As in any educational situation, if a learner if able to demonstrate skills that meet and exceed their level, they can consider being placed in a different stage.
If a Stage 2 or 3 learner collaborates with a stage 1 learner, the “lower” stage takes precedence. (Walled gardens)
These are competencies that need to be developed demonstrated in each stage / environment. It is my belief that the assessment of the competencies should be based on learner peer feedback and evidence of artifact creation/reflection..
Social Media Integration Competencies – k12
|1||Determining Privacy and Security Settings in Social Media||Determining whom interacts with whom, who can “see” content
google search vs Google alert
|2||Determining your Digital Footprint||Seven Degrees of Connectedness
What are cookies, Tracking, IP Address, Social analytics
The permanency of Digital Foorprints
|3||Creating a Platform||Blogs, Wikis|
|4||Determining DigitalCitizenship||What are the “rules” of online behaviour?
The rules of social media: K.L.O.U.T. matters: knowledge, likeability, openness, understanding, trust.
Working in collaboration vs cooperation
|5||Determining Digital Identity||Who are we online?
Finding an audience – Voice/Tone
|6||Examining Research Methods||Identifying Bias
|7||Creating a PLN/E – Personal Learning Network or (Enviro)
Investigating Digital Community
|Twiiter, Facebook, Choice of Courses, Who we connect to and why|
|8||Creating an E-Portfolio||How to choose artifacts, how to distinguish between ePortfolio options|
|9||Determining Curation Tools||How to choose a tool
|10||Investigating the psychological implications of social media overlaod||Balance and diversity – SOUL|
Instructional Design components to Implementation of Social Media Framework k12:
Open learning in stages, based on competencies which are assessed within a community framework and focused on content creation by the learners – could be the future framework of learning k12.

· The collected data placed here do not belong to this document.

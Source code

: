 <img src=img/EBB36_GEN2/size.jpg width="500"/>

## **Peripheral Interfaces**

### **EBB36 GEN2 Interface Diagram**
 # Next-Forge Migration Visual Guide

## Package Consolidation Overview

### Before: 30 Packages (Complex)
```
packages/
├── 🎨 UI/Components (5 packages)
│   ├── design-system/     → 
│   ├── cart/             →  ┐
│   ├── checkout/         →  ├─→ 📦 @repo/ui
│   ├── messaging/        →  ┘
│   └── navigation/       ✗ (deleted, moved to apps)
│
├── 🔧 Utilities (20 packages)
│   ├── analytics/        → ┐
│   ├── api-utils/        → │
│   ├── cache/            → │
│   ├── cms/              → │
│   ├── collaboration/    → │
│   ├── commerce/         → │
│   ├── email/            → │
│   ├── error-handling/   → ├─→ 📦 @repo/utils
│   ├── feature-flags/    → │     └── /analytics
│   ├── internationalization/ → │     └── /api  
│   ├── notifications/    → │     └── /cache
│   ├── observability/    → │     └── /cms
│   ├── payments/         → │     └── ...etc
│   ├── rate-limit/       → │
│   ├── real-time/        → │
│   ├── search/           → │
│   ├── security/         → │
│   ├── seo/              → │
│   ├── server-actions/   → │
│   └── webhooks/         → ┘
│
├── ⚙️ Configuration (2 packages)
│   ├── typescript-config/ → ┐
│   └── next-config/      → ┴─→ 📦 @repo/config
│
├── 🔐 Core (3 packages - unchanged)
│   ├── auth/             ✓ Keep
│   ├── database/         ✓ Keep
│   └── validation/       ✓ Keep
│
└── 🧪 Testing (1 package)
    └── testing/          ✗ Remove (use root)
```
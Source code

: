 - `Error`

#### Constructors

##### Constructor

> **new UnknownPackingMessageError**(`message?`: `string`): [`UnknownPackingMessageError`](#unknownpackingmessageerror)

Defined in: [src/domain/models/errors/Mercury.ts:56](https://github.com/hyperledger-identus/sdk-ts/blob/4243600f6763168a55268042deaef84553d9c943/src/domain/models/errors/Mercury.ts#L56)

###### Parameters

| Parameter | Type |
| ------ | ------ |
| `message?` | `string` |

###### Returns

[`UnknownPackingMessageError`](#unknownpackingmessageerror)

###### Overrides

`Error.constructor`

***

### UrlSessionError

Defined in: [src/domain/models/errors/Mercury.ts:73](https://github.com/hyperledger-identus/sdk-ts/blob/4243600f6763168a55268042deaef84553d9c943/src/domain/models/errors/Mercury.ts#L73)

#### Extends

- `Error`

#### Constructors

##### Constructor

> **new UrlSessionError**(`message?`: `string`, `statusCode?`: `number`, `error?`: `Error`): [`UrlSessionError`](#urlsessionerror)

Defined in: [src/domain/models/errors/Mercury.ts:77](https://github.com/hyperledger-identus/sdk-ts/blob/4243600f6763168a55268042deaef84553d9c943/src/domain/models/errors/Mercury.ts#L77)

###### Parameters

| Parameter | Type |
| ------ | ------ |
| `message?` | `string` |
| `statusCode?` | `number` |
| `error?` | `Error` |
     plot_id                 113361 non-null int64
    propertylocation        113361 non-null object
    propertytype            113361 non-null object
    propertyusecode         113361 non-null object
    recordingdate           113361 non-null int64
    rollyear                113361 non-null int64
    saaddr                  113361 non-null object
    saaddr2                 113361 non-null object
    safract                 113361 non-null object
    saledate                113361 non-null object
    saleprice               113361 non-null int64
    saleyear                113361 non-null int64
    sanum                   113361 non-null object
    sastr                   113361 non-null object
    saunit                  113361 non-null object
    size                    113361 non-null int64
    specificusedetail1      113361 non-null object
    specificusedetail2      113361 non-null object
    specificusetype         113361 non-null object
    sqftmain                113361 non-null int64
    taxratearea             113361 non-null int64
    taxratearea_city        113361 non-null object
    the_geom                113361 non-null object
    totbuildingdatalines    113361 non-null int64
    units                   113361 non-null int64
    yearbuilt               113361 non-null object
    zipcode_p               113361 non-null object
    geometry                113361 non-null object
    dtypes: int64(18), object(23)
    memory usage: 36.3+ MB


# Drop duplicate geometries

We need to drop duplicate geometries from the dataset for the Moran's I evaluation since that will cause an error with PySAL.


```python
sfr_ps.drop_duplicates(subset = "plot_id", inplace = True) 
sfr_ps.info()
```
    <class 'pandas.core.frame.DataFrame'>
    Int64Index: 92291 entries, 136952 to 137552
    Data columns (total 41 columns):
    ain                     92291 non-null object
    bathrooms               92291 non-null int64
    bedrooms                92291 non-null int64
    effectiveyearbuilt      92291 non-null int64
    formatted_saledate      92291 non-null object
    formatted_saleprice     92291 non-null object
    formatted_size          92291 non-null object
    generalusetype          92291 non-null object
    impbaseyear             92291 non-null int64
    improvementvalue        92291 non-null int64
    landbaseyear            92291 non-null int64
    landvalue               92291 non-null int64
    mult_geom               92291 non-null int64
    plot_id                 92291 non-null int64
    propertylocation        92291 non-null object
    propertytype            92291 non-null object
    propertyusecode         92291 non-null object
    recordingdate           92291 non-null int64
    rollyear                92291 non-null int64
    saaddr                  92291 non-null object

According and Anderson and Garrison (2004), different types of “interactions” needs to occur, in different ways when discussing online learning. The three main types of interactions are: student – student, student – content and student – teacher. In this framework, the emphasis is on student-student interactions and less emphasis on student – content and student -teacher interactions. These are huge changes from traditional teacher/content focused online courses.
Some basic guidelines:
To distinguish open learning from a regular “great” online course, is the addition of connections to the outside world and a focus on reflection of the basic competencies. With the addition of an “open context” students output is influenced (learners think about their audience, review their material in consideration of “assumptions” of others,consider their voice and tone as an author and learn to interact in meaningful ways with peers online including feedback.)
We will learn form and with each other by creating networks, receiving feedback and reflecting on what we have created, to make something new.
Ideas need to be scaffolded in order to facilitate new ways learning and new skills.
The definition of “peer” will change. According to Ito et al, (2010) among youth, peers are most commonly distinguished based on materialistic values – “what we see”. In online social environments, “peers” are seen for “what they can do”.Collaboration and interaction is based on passion and skill, not what you look like.
Open learning can be offered in face to face classroom environments and online classroom environments. It offers an opportunity to see, “Learning as learning”.
Now that I have a framework I can begin looking for evidence to support this idea and start looking for common research in k12 and feedback!